Here's a good site where you can quickly view a lot of grain-free foods and their analysis on one page:

The Dog Food Project - Grain Free Dog Foods

Looks like Canine Caviar Venison and Split Pea would fit it with your requirements as well as Natural Balance Sweet Potato and Venison.


----------



## Angelina03 (Jan 9, 2012)

Isn't fiber going to make his stools even softer?


----------



## Emoore (Oct 9, 2002)

Angelina03 said:


> Isn't fiber going to make his stools even softer?


If your goal is to firm up the stools you want soluble fiber. If your goal is to make them softer you want insoluble fiber.

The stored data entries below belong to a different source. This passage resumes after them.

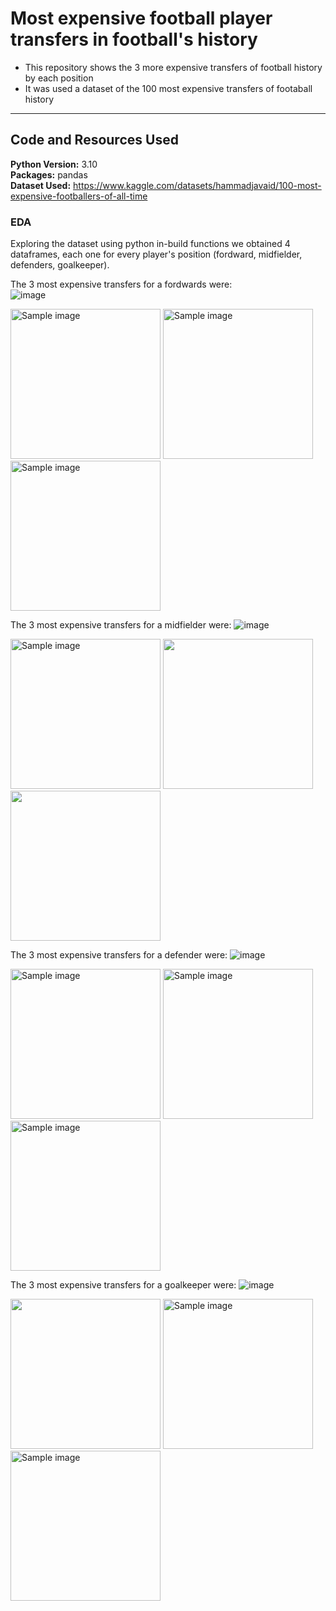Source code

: # Most expensive football player transfers in football's history
* This repository shows the 3 more expensive transfers of football history by each position
* It was used a dataset of the 100 most expensive transfers of footaball history

***
## Code and Resources Used

**Python Version:** 3.10  
**Packages:** pandas  
**Dataset Used:** https://www.kaggle.com/datasets/hammadjavaid/100-most-expensive-footballers-of-all-time    

### EDA

Exploring the dataset using python in-build functions we obtained 4 dataframes, each one for every player's position (fordward, midfielder, defenders, goalkeeper). 

The 3 most expensive transfers for a fordwards were:   
![image](https://github.com/OscarL7/Most_expensive_football_players/assets/141362532/7c90c4c5-f6a0-4197-af06-c06547ea88c2)

<img src="https://github.com/OscarL7/Most_expensive_football_players/assets/141362532/58899961-5996-4552-a882-e74555fd3f9f" alt="Sample image" width="240" height="240"> <img src="https://github.com/OscarL7/Most_expensive_football_players/assets/141362532/9659954d-8b7e-4d1e-ad3b-74cf4483e866" alt="Sample image" width="240" height="240"> <img src="https://github.com/OscarL7/Most_expensive_football_players/assets/141362532/60e87aa0-fbd2-4e17-bc27-f74dcd008ffe" alt="Sample image" width="240" height="240">

The 3 most expensive transfers for a midfielder were:
![image](https://github.com/OscarL7/Most_expensive_football_players/assets/141362532/e46500f4-918e-4bbb-a936-1aebf8fea3da)

<img src="https://github.com/OscarL7/Most_expensive_football_players/assets/141362532/adb06e02-c073-42b5-8207-4b02eabb40eb" alt="Sample image" width="240" height="240"> <img src="https://github.com/OscarL7/Most_expensive_football_players/assets/141362532/630a3b95-ccba-4c44-8285-2b2196afbc35" width="240" height="240"> <img src="https://github.com/OscarL7/Most_expensive_football_players/assets/141362532/d0075932-afc9-4dfa-8b6d-0cdaa7bb490b" width="240" height="240">

The 3 most expensive transfers for a defender were:
![image](https://github.com/OscarL7/Most_expensive_football_players/assets/141362532/195c7737-ce72-4f1c-bbf1-664544617708)

<img src="https://github.com/OscarL7/Most_expensive_football_players/assets/141362532/11d10203-eb8c-484f-a2a3-0e324a2ca291" alt="Sample image" width="240" height="240"> <img src="https://github.com/OscarL7/Most_expensive_football_players/assets/141362532/6f8266ac-fa5a-458b-80a0-bd10af2f033d" alt="Sample image" width="240" height="240"> <img src="https://github.com/OscarL7/Most_expensive_football_players/assets/141362532/f1358458-c968-40f4-8ba4-1e0a676d479d" alt="Sample image" width="240" height="240">

The 3 most expensive transfers for a goalkeeper were:
![image](https://github.com/OscarL7/Most_expensive_football_players/assets/141362532/38d1217e-df78-4744-935c-8091b0b74587)

<img src="https://github.com/OscarL7/Most_expensive_football_players/assets/141362532/deac0753-fb54-4c78-8403-eb8db598687b" width="240" height="240"> <img src="https://github.com/OscarL7/Most_expensive_football_players/assets/141362532/c2dcb916-4e40-4a91-a917-64bcdcf5a37b" alt="Sample image" width="240" height="240"> <img src="https://github.com/OscarL7/Most_expensive_football_players/assets/141362532/07a82699-2ee1-4298-99cb-7e7dbce74b3a" alt="Sample image" width="240" height="240">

Good sourced of soluble fiber include oatmeal, oat cereal, lentils, oat bran, strawberries, nuts, flaxseeds, beans, dried peas, and psyllium.


----------



## paulag1955 (Jun 29, 2010)

Angelina03 said:


> Isn't fiber going to make his stools even softer?


The additional fiber should absorb some of the excess moisture in the stools.


----------



## Angelina03 (Jan 9, 2012)

Good to know.


----------



## BlackGSD (Jan 4, 2005)

Some of the California Natural grain free formulas or Innova Prime grain free formulas fit your requirements.


----------



## kr16 (Apr 30, 2011)

Look at the natural balance synergy formula. Make sure its ok for pups, its made for what your looking for I believe.


----------



## BlackGSD (Jan 4, 2005)

kr16 said:


> Look at the natural balance synergy formula. Make sure its ok for pups, its made for what your looking for I believe.


Nope. The OP is looking for a grain free kibble that isn't chicken based. The Synergy kibble is a chicken and rice kibble. So not grain free and it has chicken.


----------